Quando ela se divorciou, ele não deixou a mulher, embora sempre tivesse dito que não a amava, que ela, a Olalha, era o seu verdadeiro amor.
– Porquê? –perguntou-lhe ela.
– Não é o momento –disse ele–. Ocupa-te agora dos teus filhos. Precisam de ti.
Ela amava aquele homem, mas ele quebrara-lhe o coração.
Porém, umas semanas antes começara a trocar mensagens nas redes sociais com um estrangeiro. Era um europeu. A Olalha gostou logo dele, gostou da sua maneira de se expressar, da sua sensibilidade –era músico amador– e até ria das gralhas que cometia quando se expressava na língua dela, uma língua estrangeira para ele, mas que ele gostava de empregar. Chamava-se Pierpaolo e dissera-lhe que algum dia iria até ao país dela para a conhecer pessoalmente. Partilhavam ambos deles o gosto pela música.

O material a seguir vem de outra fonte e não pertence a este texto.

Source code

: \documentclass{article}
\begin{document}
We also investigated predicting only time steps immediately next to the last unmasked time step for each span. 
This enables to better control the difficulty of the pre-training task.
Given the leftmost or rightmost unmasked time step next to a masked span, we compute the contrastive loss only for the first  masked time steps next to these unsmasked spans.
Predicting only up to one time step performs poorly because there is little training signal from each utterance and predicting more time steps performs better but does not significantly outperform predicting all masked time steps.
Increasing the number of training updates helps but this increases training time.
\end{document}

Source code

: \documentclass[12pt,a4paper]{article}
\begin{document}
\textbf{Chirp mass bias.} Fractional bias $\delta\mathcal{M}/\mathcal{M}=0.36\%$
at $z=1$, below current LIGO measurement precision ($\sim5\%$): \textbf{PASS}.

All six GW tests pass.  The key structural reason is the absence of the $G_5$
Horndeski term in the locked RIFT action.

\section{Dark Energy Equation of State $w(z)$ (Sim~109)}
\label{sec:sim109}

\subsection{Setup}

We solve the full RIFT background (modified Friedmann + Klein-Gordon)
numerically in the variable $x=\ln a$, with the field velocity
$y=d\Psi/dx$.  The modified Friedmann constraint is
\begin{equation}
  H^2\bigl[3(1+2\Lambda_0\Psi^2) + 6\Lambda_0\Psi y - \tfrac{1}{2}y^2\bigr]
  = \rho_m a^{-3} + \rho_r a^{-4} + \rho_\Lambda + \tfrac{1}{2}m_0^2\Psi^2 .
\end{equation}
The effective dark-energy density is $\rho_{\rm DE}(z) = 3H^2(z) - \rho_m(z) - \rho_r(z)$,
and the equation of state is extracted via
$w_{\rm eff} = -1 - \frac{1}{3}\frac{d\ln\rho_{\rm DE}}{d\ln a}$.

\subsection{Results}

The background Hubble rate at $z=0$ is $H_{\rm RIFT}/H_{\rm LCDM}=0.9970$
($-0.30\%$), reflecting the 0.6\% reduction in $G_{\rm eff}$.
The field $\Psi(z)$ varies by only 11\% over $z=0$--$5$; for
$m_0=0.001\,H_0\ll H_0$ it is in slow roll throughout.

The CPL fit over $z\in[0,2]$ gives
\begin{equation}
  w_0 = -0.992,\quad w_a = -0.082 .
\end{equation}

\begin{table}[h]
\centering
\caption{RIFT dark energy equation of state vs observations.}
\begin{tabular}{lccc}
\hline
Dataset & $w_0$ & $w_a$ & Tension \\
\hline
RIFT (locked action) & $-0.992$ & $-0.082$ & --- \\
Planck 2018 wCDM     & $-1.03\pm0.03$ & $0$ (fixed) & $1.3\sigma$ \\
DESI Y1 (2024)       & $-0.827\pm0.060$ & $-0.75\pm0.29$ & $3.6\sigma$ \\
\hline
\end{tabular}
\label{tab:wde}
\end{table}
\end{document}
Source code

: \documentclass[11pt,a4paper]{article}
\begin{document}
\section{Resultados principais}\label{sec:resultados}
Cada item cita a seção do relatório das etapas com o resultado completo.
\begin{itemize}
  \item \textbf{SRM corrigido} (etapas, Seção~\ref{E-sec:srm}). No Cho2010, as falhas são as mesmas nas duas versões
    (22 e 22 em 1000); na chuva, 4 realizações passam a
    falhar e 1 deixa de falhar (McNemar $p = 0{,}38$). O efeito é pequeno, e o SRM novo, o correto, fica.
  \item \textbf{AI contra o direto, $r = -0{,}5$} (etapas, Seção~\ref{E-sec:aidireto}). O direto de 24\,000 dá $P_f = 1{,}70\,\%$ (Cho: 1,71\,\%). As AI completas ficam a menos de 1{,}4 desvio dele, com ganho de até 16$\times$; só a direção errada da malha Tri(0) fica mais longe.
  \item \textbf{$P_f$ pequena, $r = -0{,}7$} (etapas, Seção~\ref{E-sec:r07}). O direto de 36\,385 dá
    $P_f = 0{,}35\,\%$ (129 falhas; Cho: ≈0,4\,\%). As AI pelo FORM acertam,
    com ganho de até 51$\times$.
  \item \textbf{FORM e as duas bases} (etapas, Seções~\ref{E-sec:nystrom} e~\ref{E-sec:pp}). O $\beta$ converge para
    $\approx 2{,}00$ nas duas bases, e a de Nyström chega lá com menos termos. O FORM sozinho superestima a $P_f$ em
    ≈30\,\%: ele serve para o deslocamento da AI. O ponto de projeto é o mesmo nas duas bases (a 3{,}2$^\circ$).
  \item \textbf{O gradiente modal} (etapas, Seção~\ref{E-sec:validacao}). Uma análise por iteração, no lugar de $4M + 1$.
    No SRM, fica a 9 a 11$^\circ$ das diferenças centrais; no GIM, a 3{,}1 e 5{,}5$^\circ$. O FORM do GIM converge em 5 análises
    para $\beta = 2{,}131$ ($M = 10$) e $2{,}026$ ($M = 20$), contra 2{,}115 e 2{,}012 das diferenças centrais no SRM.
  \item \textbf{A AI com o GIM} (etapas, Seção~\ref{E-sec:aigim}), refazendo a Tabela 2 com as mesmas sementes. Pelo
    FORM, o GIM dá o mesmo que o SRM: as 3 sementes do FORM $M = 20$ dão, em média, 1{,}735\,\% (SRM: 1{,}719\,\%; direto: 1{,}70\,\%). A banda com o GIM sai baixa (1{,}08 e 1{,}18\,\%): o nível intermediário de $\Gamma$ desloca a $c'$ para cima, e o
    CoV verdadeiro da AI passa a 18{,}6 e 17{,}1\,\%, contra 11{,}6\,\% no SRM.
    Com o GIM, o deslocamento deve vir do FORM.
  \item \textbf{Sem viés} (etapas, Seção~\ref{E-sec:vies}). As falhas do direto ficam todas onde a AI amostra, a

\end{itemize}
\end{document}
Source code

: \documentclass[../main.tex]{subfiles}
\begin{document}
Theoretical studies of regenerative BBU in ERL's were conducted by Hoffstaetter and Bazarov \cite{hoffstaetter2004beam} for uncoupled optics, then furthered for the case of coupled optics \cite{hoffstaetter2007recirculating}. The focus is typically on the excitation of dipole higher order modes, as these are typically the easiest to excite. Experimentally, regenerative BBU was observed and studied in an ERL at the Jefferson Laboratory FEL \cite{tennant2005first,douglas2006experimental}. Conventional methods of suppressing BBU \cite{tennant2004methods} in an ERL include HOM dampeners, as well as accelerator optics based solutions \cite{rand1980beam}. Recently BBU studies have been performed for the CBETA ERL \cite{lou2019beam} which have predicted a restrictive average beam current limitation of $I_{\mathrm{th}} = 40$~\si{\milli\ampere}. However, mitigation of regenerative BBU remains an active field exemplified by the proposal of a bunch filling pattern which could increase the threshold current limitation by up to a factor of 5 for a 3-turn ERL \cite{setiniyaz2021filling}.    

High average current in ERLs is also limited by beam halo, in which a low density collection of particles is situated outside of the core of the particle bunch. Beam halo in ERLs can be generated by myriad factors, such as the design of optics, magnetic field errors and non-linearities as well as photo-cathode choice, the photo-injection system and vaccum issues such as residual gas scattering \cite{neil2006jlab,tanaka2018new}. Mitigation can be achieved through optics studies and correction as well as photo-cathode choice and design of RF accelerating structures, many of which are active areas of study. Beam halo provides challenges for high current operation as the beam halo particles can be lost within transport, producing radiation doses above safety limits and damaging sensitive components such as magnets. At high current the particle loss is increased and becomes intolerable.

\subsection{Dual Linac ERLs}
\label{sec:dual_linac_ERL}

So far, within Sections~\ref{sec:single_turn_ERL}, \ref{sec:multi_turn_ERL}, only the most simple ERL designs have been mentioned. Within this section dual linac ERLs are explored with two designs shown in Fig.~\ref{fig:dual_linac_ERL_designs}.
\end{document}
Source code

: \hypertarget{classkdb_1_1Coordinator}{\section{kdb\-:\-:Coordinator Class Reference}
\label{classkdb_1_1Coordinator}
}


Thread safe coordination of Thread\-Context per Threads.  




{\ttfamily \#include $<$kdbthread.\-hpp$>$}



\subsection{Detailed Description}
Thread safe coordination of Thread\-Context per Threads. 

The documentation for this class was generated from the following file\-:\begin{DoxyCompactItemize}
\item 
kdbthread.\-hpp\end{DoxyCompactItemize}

A Olalha precisava de um confidente. Assim, depois de várias semanas de trocarem mensagens, ela contou-lhe a sua dor. Ele escutou atentamente, nem interrompeu para perguntar pelo significado de expressões ou palavras que desconhecia.
– Ele não te ama… ou não te ama demais e não tem a coragem para deixar tudo e ir contigo –foi a conclusão do Pierpaolo.
Ela soube que ele tinha razão.
Aquela noite, enquanto escutava Chopin sob a luz das estrelas na varanda da casa dos seus pais, onde teve que ir viver depois do divórcio por ficar sem casa, começou a pensar no Pierpaolo e na promessa dele de ir visitá-la algum dia.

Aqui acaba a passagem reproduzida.